Could you copy every record exactly as it appears?

◇ ◇ ◇ ◇

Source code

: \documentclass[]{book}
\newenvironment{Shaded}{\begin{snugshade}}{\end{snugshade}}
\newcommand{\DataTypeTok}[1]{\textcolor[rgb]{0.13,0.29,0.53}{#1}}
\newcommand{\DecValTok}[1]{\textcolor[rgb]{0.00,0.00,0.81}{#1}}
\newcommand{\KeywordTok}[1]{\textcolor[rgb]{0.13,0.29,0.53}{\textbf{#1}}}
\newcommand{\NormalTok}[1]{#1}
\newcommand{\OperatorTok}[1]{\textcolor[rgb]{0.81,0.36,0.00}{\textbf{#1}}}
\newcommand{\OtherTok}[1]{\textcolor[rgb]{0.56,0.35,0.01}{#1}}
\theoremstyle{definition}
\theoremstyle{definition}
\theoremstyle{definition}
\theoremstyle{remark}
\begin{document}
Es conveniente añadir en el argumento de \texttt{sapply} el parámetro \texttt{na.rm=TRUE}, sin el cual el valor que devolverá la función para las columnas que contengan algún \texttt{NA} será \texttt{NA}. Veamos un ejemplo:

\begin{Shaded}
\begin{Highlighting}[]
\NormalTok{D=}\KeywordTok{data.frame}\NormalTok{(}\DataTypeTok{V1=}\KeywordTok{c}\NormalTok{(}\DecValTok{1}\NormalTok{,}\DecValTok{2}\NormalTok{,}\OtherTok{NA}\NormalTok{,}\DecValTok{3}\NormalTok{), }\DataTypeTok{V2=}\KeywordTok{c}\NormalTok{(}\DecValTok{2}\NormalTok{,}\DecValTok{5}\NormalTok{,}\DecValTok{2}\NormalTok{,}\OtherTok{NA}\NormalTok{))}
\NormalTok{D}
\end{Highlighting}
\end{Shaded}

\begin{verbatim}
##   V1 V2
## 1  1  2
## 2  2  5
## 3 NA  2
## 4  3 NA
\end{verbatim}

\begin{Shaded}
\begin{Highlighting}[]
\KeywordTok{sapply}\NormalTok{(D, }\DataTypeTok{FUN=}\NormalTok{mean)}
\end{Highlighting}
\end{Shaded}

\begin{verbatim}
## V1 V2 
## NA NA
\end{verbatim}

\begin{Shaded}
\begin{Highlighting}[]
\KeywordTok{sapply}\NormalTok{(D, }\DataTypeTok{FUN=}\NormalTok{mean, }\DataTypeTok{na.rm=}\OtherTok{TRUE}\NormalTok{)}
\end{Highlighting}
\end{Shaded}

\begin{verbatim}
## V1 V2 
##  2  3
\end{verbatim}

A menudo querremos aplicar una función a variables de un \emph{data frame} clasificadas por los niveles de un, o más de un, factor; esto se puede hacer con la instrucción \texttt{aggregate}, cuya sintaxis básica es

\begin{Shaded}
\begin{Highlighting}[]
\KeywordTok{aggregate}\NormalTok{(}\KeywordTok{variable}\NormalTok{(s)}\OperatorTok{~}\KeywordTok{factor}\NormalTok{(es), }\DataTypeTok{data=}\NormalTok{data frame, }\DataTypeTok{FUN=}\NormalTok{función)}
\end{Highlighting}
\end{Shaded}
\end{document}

◇ ◇ ◇ ◇

### WRITTEN REPLY
Source code

: \documentclass[]{book}
\newenvironment{Shaded}{\begin{snugshade}}{\end{snugshade}}
\newcommand{\DataTypeTok}[1]{\textcolor[rgb]{0.13,0.29,0.53}{#1}}
\newcommand{\DecValTok}[1]{\textcolor[rgb]{0.00,0.00,0.81}{#1}}
\newcommand{\KeywordTok}[1]{\textcolor[rgb]{0.13,0.29,0.53}{\textbf{#1}}}
\newcommand{\NormalTok}[1]{#1}
\newcommand{\OperatorTok}[1]{\textcolor[rgb]{0.81,0.36,0.00}{\textbf{#1}}}
\newcommand{\OtherTok}[1]{\textcolor[rgb]{0.56,0.35,0.01}{#1}}
\theoremstyle{definition}
\theoremstyle{definition}
\theoremstyle{definition}
\theoremstyle{remark}
\begin{document}
Es conveniente añadir en el argumento de \texttt{sapply} el parámetro \texttt{na.rm=TRUE}, sin el cual el valor que devolverá la función para las columnas que contengan algún \texttt{NA} será \texttt{NA}. Veamos un ejemplo:

\begin{Shaded}
\begin{Highlighting}[]
\NormalTok{D=}\KeywordTok{data.frame}\NormalTok{(}\DataTypeTok{V1=}\KeywordTok{c}\NormalTok{(}\DecValTok{1}\NormalTok{,}\DecValTok{2}\NormalTok{,}\OtherTok{NA}\NormalTok{,}\DecValTok{3}\NormalTok{), }\DataTypeTok{V2=}\KeywordTok{c}\NormalTok{(}\DecValTok{2}\NormalTok{,}\DecValTok{5}\NormalTok{,}\DecValTok{2}\NormalTok{,}\OtherTok{NA}\NormalTok{))}
\NormalTok{D}
\end{Highlighting}
\end{Shaded}

\begin{verbatim}
##   V1 V2
## 1  1  2
## 2  2  5
## 3 NA  2
## 4  3 NA
\end{verbatim}

\begin{Shaded}
\begin{Highlighting}[]
\KeywordTok{sapply}\NormalTok{(D, }\DataTypeTok{FUN=}\NormalTok{mean)}
\end{Highlighting}
\end{Shaded}

\begin{verbatim}
## V1 V2 
## NA NA
\end{verbatim}

\begin{Shaded}
\begin{Highlighting}[]
\KeywordTok{sapply}\NormalTok{(D, }\DataTypeTok{FUN=}\NormalTok{mean, }\DataTypeTok{na.rm=}\OtherTok{TRUE}\NormalTok{)}
\end{Highlighting}
\end{Shaded}

\begin{verbatim}
## V1 V2 
##  2  3
\end{verbatim}

A menudo querremos aplicar una función a variables de un \emph{data frame} clasificadas por los niveles de un, o más de un, factor; esto se puede hacer con la instrucción \texttt{aggregate}, cuya sintaxis básica es

\begin{Shaded}
\begin{Highlighting}[]
\KeywordTok{aggregate}\NormalTok{(}\KeywordTok{variable}\NormalTok{(s)}\OperatorTok{~}\KeywordTok{factor}\NormalTok{(es), }\DataTypeTok{data=}\NormalTok{data frame, }\DataTypeTok{FUN=}\NormalTok{función)}
\end{Highlighting}
\end{Shaded}
\end{document}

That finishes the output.